§ TASK STATEMENT
Once you find the line containing "asked in client.py." in the data below, copy it and each following line exactly, up to and including the line containing "Note: The question", and nothing else.

Plain-text document sources
╔══
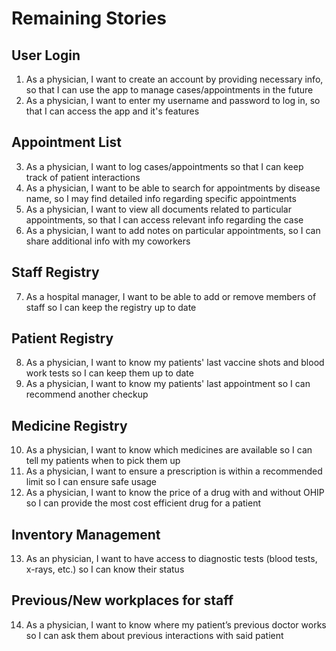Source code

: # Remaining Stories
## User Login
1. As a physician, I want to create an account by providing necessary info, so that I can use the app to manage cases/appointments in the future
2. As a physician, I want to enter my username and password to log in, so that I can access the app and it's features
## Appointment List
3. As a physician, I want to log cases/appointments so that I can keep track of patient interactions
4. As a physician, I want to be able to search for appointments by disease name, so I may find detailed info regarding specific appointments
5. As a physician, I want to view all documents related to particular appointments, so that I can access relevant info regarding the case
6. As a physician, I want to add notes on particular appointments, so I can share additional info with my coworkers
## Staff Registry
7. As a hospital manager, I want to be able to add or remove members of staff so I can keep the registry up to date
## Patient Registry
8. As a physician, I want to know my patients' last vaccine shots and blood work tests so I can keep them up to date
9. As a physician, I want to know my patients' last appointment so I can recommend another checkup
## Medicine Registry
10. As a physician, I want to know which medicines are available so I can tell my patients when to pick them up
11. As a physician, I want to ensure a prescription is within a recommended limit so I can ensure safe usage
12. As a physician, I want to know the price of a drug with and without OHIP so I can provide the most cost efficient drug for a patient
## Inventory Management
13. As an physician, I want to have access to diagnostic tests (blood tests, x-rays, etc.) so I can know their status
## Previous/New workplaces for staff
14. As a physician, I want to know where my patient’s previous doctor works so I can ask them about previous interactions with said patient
╚══
╔══
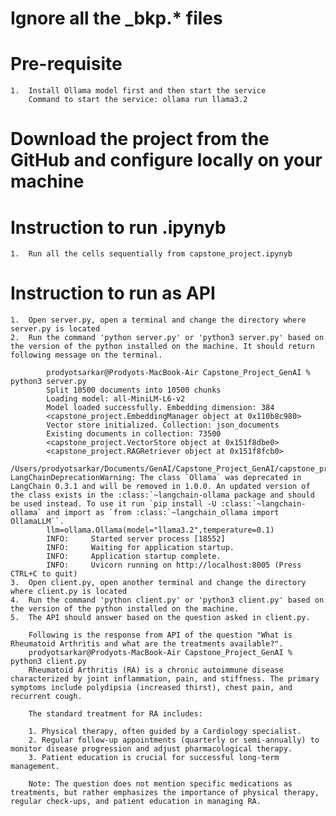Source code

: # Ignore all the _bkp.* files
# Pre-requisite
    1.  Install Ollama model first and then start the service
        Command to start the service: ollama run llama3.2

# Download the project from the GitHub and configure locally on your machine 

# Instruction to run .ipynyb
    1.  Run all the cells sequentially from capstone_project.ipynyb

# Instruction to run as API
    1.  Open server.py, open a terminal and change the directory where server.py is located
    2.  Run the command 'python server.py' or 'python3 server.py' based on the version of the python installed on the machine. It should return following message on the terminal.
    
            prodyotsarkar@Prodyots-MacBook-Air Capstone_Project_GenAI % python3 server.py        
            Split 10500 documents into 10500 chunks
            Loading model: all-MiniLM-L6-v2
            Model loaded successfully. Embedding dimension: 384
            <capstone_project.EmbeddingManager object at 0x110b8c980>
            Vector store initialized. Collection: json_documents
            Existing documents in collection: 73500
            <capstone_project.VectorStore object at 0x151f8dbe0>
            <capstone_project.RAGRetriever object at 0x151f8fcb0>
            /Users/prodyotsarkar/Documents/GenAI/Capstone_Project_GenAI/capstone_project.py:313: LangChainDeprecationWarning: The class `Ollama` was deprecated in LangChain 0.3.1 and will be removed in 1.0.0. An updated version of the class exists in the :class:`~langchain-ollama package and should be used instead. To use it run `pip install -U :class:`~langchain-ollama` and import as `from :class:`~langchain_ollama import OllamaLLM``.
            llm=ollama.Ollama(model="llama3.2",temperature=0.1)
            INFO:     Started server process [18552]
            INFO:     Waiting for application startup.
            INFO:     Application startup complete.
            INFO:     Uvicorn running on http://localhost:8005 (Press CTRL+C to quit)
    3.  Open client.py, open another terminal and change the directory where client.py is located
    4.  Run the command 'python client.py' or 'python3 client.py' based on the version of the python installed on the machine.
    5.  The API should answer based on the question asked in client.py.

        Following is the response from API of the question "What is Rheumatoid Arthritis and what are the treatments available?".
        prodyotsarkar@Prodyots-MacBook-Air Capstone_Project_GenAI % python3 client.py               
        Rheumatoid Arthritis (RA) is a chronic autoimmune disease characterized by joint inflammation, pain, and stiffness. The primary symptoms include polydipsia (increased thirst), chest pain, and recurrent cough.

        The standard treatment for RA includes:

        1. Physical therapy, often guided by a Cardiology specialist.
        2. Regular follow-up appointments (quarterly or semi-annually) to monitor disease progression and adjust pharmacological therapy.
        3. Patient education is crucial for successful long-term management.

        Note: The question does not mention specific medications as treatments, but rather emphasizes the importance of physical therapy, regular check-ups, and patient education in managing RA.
╚══
§ RESPONSE
    5.  The API should answer based on the question asked in client.py.

        Following is the response from API of the question "What is Rheumatoid Arthritis and what are the treatments available?".
        prodyotsarkar@Prodyots-MacBook-Air Capstone_Project_GenAI % python3 client.py               
        Rheumatoid Arthritis (RA) is a chronic autoimmune disease characterized by joint inflammation, pain, and stiffness. The primary symptoms include polydipsia (increased thirst), chest pain, and recurrent cough.

        The standard treatment for RA includes:

        1. Physical therapy, often guided by a Cardiology specialist.
        2. Regular follow-up appointments (quarterly or semi-annually) to monitor disease progression and adjust pharmacological therapy.
        3. Patient education is crucial for successful long-term management.

        Note: The question does not mention specific medications as treatments, but rather emphasizes the importance of physical therapy, regular check-ups, and patient education in managing RA.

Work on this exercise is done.